Task description | Check each line of the material. Copy those containing "Adicionar".

--- Exercise material ---

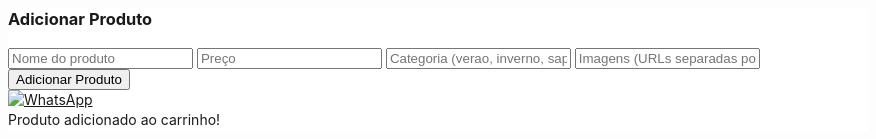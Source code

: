   <div id="adminPanel">
    <h3>Adicionar Produto</h3>
    <input type="text" id="nomeProduto" placeholder="Nome do produto">
    <input type="text" id="precoProduto" placeholder="Preço">
    <input type="text" id="categoriaProduto" placeholder="Categoria (verao, inverno, sapatos)">
    <input type="text" id="imagensProduto" placeholder="Imagens (URLs separadas por vírgula)">
    <button onclick="adicionarProduto()">Adicionar Produto</button>
  </div>

  <a href="#" class="whatsapp-float left" target="_blank" id="botaoCarrinhoWhatsApp" title="Carrinho WhatsApp">
    <img src="https://cdn-icons-png.flaticon.com/512/263/263142.png" alt="WhatsApp" style="width:60px;" />
  </a>

  <div id="msgAddCarrinho">Produto adicionado ao carrinho!</div>

  <script type="module">
    import { initializeApp } from "https://www.gstatic.com/firebasejs/11.10.0/firebase-app.js";
    import { getDatabase, ref, onValue, push, remove, update } from "https://www.gstatic.com/firebasejs/11.10.0/firebase-database.js";

    const firebaseConfig = {
      apiKey: "AIzaSyALZ5b_18LXMEMDxNh6Cg4W2xNBCyKsTU4",
      authDomain: "loja-dani.firebaseapp.com",
      databaseURL: "https://loja-dani-default-rtdb.firebaseio.com",
      projectId: "loja-dani",
      storageBucket: "loja-dani.appspot.com",
      messagingSenderId: "220237265878",
      appId: "1:220237265878:web:6f2baf2bc1bebcd5418277"
    };

    const app = initializeApp(firebaseConfig);
    const db = getDatabase(app);
    const produtosRef = ref(db, 'produtos');

    let modoAdmin = false;
    let produtosCache = null;

    // Carrinho local
    let carrinho = [];

    function carregarProdutos(produtos) {
      produtosCache = produtos;
      const container = document.getElementById("produtos");
      container.innerHTML = "";
      for (let id in produtos) {
        const prod = produtos[id];
        const imagens = prod.imagens?.split(",").map(url => url.trim()) || [];
        const img = imagens[0] || 'https://via.placeholder.com/300x200?text=Sem+imagem';
        const miniaturas = imagens.map(url => `<img src="${url}" class="miniatura" onclick="document.getElementById('img-${id}').src='${url}'">`).join("");

        container.innerHTML += `
          <div class="produto" data-categoria="${prod.categoria}">
            <img src="${img}" class="imagem-principal" id="img-${id}">
            <div class="miniaturas">${miniaturas}</div>
            <h4>${prod.nome}</h4>
            <p><strong>R$ ${prod.preco}</strong></p>
            <button class="btn-add-carrinho" onclick="adicionarAoCarrinho('${id}')">Adicionar ao carrinho</button>
            ${modoAdmin ? `
              <div class="admin-btns">
                <button class="btn-editar" onclick="editarProduto('${id}')">Editar</button>
                <button class="btn-apagar" onclick="apagarProduto('${id}')">Apagar</button>
              </div>` : ""}
          </div>
        `;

---

Task response |
    <h3>Adicionar Produto</h3>
    <button onclick="adicionarProduto()">Adicionar Produto</button>
            <button class="btn-add-carrinho" onclick="adicionarAoCarrinho('${id}')">Adicionar ao carrinho</button>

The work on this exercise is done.